→ WHAT THIS TASK INVOLVES:
The answer must consist of every line below containing "which".

Dataset entries:
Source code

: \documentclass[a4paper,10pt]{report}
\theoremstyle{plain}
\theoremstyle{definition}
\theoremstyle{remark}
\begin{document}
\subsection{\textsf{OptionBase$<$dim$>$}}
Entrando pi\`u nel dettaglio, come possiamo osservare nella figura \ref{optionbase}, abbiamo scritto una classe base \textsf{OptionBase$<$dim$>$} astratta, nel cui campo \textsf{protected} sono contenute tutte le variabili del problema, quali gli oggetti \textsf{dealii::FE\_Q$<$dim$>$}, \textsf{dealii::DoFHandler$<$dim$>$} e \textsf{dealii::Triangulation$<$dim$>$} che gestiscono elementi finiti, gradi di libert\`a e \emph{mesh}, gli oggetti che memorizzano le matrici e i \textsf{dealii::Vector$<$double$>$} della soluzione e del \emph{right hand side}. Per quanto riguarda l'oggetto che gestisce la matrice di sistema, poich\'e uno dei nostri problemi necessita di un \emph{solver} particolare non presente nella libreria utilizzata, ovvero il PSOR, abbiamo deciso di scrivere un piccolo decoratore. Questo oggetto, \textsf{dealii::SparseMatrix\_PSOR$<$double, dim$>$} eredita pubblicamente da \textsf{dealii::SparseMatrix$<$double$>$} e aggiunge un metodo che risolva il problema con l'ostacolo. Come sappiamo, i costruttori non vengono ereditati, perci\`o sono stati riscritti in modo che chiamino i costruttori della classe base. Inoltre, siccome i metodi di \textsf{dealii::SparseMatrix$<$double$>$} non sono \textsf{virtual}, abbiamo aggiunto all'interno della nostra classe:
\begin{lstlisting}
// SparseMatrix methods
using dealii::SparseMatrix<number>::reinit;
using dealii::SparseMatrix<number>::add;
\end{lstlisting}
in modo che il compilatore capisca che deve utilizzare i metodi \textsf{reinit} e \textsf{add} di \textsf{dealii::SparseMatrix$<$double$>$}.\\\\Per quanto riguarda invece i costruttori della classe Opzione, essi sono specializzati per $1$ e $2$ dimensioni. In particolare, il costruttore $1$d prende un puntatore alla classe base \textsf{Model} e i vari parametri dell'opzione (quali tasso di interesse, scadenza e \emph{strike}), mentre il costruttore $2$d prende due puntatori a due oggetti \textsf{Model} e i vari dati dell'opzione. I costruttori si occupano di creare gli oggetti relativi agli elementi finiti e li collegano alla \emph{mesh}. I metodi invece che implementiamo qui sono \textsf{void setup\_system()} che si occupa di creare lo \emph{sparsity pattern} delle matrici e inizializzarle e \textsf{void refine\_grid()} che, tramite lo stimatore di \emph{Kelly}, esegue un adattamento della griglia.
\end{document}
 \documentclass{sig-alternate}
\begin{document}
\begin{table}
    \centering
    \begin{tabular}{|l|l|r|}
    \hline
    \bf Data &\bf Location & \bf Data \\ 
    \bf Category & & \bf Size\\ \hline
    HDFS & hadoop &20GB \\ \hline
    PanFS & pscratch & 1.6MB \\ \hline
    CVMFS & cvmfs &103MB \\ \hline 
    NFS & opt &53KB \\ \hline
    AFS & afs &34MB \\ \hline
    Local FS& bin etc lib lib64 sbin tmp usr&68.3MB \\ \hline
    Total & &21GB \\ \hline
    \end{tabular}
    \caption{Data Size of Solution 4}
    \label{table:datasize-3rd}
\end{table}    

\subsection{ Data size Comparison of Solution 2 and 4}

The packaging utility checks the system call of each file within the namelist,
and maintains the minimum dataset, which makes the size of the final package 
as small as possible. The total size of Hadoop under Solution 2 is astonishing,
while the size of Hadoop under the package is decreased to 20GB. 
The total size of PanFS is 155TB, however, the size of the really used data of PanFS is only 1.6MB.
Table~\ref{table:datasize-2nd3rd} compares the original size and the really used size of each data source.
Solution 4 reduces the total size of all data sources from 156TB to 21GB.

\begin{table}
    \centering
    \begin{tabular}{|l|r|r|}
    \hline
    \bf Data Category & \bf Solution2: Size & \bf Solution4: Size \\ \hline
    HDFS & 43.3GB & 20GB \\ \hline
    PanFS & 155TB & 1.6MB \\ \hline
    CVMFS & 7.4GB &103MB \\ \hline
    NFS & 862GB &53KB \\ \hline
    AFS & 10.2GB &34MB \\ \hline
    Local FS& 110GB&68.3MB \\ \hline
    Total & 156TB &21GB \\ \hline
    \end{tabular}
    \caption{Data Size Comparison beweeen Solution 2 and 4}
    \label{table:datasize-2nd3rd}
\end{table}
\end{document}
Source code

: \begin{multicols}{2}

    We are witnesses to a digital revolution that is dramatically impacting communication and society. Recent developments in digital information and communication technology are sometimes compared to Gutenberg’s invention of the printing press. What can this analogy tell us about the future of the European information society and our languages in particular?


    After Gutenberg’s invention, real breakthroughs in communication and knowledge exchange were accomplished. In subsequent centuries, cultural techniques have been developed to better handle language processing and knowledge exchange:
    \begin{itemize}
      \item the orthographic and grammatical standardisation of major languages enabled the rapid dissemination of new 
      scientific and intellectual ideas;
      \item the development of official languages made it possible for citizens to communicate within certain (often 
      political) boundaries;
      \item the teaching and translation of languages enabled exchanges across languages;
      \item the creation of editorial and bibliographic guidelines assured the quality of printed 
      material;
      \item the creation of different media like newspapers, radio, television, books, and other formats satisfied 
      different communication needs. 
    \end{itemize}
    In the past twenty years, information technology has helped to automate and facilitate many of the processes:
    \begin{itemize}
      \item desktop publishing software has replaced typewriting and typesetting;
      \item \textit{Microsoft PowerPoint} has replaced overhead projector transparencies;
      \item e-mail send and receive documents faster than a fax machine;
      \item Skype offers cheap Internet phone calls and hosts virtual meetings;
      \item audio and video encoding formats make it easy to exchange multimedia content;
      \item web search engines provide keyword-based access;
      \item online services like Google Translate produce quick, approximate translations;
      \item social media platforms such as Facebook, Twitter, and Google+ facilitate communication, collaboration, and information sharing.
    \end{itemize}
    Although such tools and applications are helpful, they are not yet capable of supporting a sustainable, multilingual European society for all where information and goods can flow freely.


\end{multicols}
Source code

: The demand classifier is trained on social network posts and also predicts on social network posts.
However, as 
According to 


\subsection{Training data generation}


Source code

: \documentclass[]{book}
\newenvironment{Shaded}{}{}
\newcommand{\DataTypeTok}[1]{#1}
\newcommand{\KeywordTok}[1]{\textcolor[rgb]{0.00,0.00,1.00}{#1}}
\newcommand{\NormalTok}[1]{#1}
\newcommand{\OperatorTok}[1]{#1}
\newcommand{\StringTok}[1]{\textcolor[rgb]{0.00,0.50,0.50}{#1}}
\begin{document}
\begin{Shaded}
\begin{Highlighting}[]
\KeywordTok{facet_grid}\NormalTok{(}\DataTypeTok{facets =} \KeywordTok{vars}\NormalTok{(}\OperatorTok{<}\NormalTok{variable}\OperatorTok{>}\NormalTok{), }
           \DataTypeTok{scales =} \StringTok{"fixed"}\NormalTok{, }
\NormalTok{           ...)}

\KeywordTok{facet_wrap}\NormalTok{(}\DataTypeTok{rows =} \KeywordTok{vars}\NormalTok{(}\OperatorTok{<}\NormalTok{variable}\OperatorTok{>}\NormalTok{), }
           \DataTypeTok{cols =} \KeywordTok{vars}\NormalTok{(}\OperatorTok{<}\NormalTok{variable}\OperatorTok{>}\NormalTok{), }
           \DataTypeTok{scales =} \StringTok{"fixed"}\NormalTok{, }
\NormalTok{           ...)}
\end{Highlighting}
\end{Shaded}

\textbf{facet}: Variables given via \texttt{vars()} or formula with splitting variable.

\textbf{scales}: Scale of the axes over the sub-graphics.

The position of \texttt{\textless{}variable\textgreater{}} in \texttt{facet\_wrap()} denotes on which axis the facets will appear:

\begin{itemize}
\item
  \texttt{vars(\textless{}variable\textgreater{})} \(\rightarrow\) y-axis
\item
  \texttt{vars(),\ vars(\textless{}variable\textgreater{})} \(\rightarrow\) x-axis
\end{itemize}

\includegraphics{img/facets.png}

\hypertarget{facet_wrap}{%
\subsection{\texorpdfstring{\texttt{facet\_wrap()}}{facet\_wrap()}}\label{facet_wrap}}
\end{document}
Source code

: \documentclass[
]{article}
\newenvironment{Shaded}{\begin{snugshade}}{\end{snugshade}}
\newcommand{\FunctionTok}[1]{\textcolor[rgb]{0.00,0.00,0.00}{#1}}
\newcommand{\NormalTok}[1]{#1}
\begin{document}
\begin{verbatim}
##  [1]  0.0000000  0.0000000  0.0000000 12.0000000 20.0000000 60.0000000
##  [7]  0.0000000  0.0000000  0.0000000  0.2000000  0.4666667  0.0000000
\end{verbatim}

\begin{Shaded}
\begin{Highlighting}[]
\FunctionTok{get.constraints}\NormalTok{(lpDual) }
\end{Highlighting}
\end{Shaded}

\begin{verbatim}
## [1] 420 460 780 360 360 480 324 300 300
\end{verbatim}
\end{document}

→ RESPONSE:
and maintains the minimum dataset, which makes the size of the final package 
The position of \texttt{\textless{}variable\textgreater{}} in \texttt{facet\_wrap()} denotes on which axis the facets will appear:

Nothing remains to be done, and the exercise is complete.